Jonathan Delaney is a Professor of International Relations
and 20th Century History at Montgomery College, Maryland, and worked
within the Veterans Coalition for the McCain-Palin campaign. He is also
a former adviser to Conservative MEP Geoffrey Van Orden.
Forgive me for stating a truism, but we are living in an age of unprecedented internationalism. Having started early in the 19th century (with the 1814 Congress of Vienna) this process slow-burned until the 20th century, when, in the aftermath of two World Wars, support exploded as political leaders across the spectrum pledged their allegiance to this fledgling concept. From the IMF to the World Bank, from the GATT to the WTO, from the League of Nations to the UN, from the EU to the African Union, from ASEAN to MERCUSOR to NAFTA to CARICOM, there is not a single matter of import today that is not considered at the international level.
If your conspiracy theory sensor is starting to sound the alarm, then allow me to pull back from the edge and offer something more tangible. First, though, a clarification: international cooperation is vital. Unless we desire to become a hermit state akin to North Korea, there will always be a significant role for international organizations of the strictly intergovernmental kind. This is welcome. But the increasing trend towards supranationalism is not.

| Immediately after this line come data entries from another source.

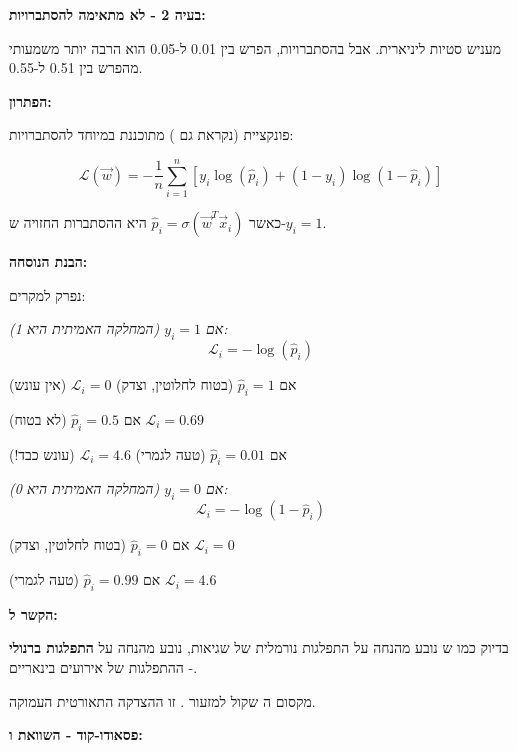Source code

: \textbf{בעיה \num{2} - לא מתאימה להסתברויות:}

 מעניש סטיות ליניארית. אבל בהסתברויות, הפרש בין \num{0.01} ל-\num{0.05} הוא הרבה יותר משמעותי מהפרש בין \num{0.51} ל-\num{0.55}.

\textbf{הפתרון: }

פונקציית  (נקראת גם ) מתוכננת במיוחד להסתברויות:

\begin{equation}
\mathcal{L}(\vec{w}) = -\frac{1}{n}\sum_{i=1}^{n}\left[y_i\log(\hat{p}_i) + (1-y_i)\log(1-\hat{p}_i)\right]
\end{equation}

כאשר $\hat{p}_i = \sigma(\vec{w}^T\vec{x}_i)$ היא ההסתברות החזויה ש-$y_i = 1$.

\textbf{הבנת הנוסחה:}

נפרק למקרים:

\textit{אם $y_i = 1$ (המחלקה האמיתית היא \num{1}):}
\begin{equation}
\mathcal{L}_i = -\log(\hat{p}_i)
\end{equation}

אם $\hat{p}_i = 1$ (בטוח לחלוטין, וצדק) \rarrow{} $\mathcal{L}_i = 0$ (אין עונש)

אם $\hat{p}_i = 0.5$ (לא בטוח) \rarrow{} $\mathcal{L}_i = 0.69$

אם $\hat{p}_i = 0.01$ (טעה לגמרי) \rarrow{} $\mathcal{L}_i = 4.6$ (עונש כבד!)

\textit{אם $y_i = 0$ (המחלקה האמיתית היא \num{0}):}
\begin{equation}
\mathcal{L}_i = -\log(1-\hat{p}_i)
\end{equation}

אם $\hat{p}_i = 0$ (בטוח לחלוטין, וצדק) \rarrow{} $\mathcal{L}_i = 0$

אם $\hat{p}_i = 0.99$ (טעה לגמרי) \rarrow{} $\mathcal{L}_i = 4.6$

\textbf{הקשר ל:}

בדיוק כמו ש נובע מהנחה על התפלגות נורמלית של שגיאות,  נובע מהנחה על \textbf{התפלגות ברנולי}  - ההתפלגות של אירועים בינאריים.

מקסום ה שקול למזעור . זו ההצדקה התאורטית העמוקה.

\textbf{פסאודו-קוד - השוואת  ו:}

Let’s consider the case of the European Union. The precursor to the EU was the Economic Coal and Steel Community of 1952, established by France, West Germany, Italy, Belgium, the Netherlands and Luxembourg. The initial integration of six European countries was focused around the steel and coal sectors for a very precise reason: it was a technocratic first step, deliberately confined to this sphere to prove to European populaces that integration could produce beneficial results. This is the functionalist theory of integration, whereby spillover from the coal and steel sectors would then provide the impetus for further integration in related fields, now with added public approval.